Le choix des textes, l’écriture de la musique et l’exécution tant des pas que des notes ou des images proposées, constituent un lexique pour comprendre l’implication émotionnelle et l’engagement de l’auteur. La perception de la sincérité peut-être pour certains perturbée par la profusion des media auxquels la scénographie à recours, mais rien n’est laissé au hasard, à commencer par les textes chantés. Ces poèmes anglais, français et allemands s’étendant de John Dowland à Janet Frame en passant par Shakespeare, Baudelaire, Rilke & Woolf, ont plusieurs champs lexicaux en commun : celui du désespoir, (despair), des larmes, (tränen, tears), du voyage, mais aussi de la mort.
Cette mise en scène d’un état, d’un sentiment, et le polymorphisme artistique de Juan Kruz peuvent décevoir les tenants de la danse pure et autonome. En effet, le décors, très prégnant, la mise en scène de métaphores telles que l’écoulement de cette bile noire tout au long du spectacle dans laquelle les personnages se roulent, la place laissée au texte et au chant, intègre l’expression corporelle dans un spectacle dont elle semble de manière sensible être au service, dont elle ne constitue vraisemblablement pas l’aboutissement, mais dotée tout de même d’un rôle bien particulier.
Car un ennemi se dégage de cette mise en scène, il s’agit de la stase que Juan Kruz fuit à plusieurs reprises. La stase, stationnement ou ralentissement dans le corps de la circulation d’un liquide organique, stase de la bile, moment où le corps, ralenti, expire son dernier souffle et refroidi. Le mouvement devient donc une forme de saignée, puisqu’il s’agit d’amplifier une énergie qui circule dans son corps afin qu’elle produise des gestes, qu’elle se consomme tout entière afin de produire quelque chose qui se situe entre l’esthétique et le sentiment. Car telle la fleur poussant sur un lit de fumier, les danseurs font naître la grâce du douloureux accouchement de la noirceur la plus profonde.

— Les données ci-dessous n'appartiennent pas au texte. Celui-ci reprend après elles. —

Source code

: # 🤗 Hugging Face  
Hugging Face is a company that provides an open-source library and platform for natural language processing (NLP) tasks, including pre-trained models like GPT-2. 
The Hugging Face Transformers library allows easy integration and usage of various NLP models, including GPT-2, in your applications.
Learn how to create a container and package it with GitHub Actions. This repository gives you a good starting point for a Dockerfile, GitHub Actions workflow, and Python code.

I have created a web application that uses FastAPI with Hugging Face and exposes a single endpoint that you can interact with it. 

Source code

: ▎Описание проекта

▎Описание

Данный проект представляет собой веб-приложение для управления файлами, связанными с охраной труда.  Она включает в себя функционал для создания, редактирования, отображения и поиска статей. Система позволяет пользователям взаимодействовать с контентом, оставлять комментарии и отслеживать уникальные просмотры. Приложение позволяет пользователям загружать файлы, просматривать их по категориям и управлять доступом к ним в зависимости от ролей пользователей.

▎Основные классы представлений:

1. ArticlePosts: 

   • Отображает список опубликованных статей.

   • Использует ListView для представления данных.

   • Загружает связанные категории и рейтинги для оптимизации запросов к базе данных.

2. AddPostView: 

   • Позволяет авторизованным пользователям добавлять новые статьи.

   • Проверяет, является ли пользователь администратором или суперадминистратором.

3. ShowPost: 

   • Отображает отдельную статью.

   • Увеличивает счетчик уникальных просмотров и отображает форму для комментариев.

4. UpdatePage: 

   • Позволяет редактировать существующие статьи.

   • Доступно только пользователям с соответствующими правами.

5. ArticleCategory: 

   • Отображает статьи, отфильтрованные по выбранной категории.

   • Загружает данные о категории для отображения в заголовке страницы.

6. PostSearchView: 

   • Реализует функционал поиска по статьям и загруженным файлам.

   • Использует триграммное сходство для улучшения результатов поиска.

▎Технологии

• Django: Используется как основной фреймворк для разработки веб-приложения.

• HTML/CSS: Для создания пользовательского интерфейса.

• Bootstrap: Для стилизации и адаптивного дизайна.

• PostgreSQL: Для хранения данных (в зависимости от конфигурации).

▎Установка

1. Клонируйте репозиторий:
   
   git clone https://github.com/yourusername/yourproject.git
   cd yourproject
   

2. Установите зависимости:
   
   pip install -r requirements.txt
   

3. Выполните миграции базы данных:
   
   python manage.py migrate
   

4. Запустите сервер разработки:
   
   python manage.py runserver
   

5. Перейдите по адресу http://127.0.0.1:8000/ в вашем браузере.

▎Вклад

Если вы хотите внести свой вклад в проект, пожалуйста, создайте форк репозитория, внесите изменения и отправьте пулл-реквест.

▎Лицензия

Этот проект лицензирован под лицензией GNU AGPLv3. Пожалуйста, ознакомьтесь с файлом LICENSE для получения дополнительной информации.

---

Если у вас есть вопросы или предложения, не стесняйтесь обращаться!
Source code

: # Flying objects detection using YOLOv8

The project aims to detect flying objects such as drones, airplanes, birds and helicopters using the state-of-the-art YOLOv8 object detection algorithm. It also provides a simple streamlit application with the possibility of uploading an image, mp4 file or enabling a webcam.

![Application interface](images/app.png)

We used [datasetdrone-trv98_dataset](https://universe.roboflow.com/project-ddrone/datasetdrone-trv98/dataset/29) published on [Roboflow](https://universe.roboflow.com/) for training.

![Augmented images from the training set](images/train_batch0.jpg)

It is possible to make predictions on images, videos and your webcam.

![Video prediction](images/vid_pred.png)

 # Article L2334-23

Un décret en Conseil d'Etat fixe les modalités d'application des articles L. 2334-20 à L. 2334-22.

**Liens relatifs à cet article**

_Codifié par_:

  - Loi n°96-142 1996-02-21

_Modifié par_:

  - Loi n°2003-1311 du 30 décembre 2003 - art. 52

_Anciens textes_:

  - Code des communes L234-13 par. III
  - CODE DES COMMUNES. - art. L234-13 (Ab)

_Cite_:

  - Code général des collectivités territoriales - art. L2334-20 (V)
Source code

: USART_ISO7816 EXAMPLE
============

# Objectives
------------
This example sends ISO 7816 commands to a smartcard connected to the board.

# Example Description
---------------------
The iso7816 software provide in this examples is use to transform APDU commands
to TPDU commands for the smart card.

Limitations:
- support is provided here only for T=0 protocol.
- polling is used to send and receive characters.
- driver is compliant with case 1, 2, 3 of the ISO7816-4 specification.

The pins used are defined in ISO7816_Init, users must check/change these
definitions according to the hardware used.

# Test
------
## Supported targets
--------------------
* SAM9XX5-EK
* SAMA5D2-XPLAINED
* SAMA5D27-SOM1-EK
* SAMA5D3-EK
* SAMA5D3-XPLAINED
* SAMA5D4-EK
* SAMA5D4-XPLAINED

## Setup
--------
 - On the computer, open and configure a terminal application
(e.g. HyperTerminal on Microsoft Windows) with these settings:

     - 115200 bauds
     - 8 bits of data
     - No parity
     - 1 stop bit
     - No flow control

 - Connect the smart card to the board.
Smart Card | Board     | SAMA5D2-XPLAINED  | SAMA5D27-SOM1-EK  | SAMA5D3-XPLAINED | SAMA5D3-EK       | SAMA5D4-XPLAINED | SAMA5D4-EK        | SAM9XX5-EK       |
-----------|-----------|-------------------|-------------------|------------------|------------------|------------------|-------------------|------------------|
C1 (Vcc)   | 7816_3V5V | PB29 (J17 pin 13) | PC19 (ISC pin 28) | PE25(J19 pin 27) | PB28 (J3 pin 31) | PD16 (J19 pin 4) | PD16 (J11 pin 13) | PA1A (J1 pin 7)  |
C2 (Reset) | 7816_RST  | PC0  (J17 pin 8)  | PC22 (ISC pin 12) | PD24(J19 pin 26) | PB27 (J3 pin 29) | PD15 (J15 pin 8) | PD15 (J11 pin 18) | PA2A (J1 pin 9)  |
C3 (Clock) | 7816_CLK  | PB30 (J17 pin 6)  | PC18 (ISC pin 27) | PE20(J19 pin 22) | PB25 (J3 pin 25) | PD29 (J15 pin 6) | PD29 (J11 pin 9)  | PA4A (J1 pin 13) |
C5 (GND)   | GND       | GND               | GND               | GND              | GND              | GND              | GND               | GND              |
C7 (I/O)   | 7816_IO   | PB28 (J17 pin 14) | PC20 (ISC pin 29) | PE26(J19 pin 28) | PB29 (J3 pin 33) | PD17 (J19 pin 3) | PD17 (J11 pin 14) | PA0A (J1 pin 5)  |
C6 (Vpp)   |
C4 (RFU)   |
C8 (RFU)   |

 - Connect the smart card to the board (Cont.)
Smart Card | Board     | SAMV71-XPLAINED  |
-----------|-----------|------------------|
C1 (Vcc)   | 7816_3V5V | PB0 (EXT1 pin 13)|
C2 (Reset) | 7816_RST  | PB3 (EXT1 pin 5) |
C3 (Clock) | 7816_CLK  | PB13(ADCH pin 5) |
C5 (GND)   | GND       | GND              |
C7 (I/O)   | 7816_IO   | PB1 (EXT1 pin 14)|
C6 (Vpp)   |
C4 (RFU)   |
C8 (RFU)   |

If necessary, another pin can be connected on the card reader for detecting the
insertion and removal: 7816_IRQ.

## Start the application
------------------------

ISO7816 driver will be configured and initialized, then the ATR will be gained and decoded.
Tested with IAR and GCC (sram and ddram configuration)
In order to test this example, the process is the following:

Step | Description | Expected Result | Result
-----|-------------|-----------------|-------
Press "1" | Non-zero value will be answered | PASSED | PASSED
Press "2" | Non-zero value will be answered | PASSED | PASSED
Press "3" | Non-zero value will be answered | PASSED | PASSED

Une question me demeure à l’esprit : pourquoi le décors est-il en noir et blanc ? Réel paradoxe face à l’étendue palette d’émotion et de sentiments que nous propose le danseur chorégraphe musicien et chanteur. S’agirait-il d’une vision trop manichéenne d’une mâne errant entre la vie et de la mort ? Cela semble surprenant pour un individu qui semble avoir réussi cette symbiose des éléments et des sentiments. A moins que ce spectacle soit une saignée avortée, un extrait, une projection sur des draps blancs de cette bile qui demeure dans le corps malgré toutes les thérapies ? Une fenêtre ouverte sur aventure personnelle en devenir ? Il s’agirait donc du travail de toute une vie, d’une mâne ou d’une larve, âme tourmentée d’un disparu dans des conditions tragiques ou violentes, pour laquelle le défi serait non pas d’élever le spleen baudelairien en modus vivendi entre deux états distincts de vie ou de mort, mais bien d’apprendre à tempérer ses passions dans une philosophie ou la mort fait partie de la vie ou, selon l’état d’esprit de Ars melancholiae, ou la vie fait partie de la mort.
Ars melancolia traite de la difficulté d’exister, pour soi-même et pour les autres : « Among the torture and devastations of life is this then – our friends are not able to finish their stories. » Virginia Woolfs, The waves, 1931.